Adrian Baron, the former chief business officer and former CEO of Loyal Bank, an off-shore bank with offices in Budapest, Hungary and Saint Vincent and the Grenadines, pleaded guilty to conspiring to defraud the United States by failing to comply with FATCA.
In a statement from the U.S. Attorney’s Office, Baron admitted to setting up multiple opaque bank accounts for a purported stock fraudster in order to evade detection by U.S. authorities in violation of the Foreign Account Tax Compliance Act, the marking the first conviction of its kind.
FATCA is a federal law enacted in 2010 that requires foreign financial institutions to identify their U.S. customers and report information (FATCA Information) about financial accounts held by U.S. taxpayers either directly or through a foreign entity.
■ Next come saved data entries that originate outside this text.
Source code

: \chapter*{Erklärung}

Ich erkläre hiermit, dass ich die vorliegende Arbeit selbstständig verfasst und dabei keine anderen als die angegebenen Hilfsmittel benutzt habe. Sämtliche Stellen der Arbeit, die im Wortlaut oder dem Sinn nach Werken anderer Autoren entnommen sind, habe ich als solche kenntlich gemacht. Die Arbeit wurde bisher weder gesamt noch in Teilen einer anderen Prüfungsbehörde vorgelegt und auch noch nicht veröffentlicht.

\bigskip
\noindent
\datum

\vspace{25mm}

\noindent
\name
FATCA’s primary aim is to prevent U.S. taxpayers from using foreign accounts to facilitate the commission of federal tax offenses.
The investigation started in June 2017, with an undercover agent telling Baron that he was a US citizen involved in stock manipulation schemes and was interested in opening multiple corporate bank accounts at Loyal Bank but did not want to appear on any of the account opening documents for his bank accounts.
According to the court documents, Baron said that Loyal Bank could open such accounts and provide debit cards linked to them.
A month later, the agent met with Baron and described how his stock manipulation scheme operated, including the need to circumvent the IRS’s reporting requirements under FATCA.
During the meeting, Baron reportedly stated that Loyal Bank would not submit a FATCA declaration to regulators unless the paperwork indicated “obvious” U.S. involvement. Subsequently, in July and August 2017, Loyal Bank opened multiple bank accounts for the undercover agent, without a request for FATCA Information.
Baron is the second defendant to plead guilty in this case. On July 26, 2018, Arvinsingh Canaye, formerly the General Manager of Beaufort Management Services Ltd. in Mauritius, pleaded guilty to conspiracy to commit money laundering.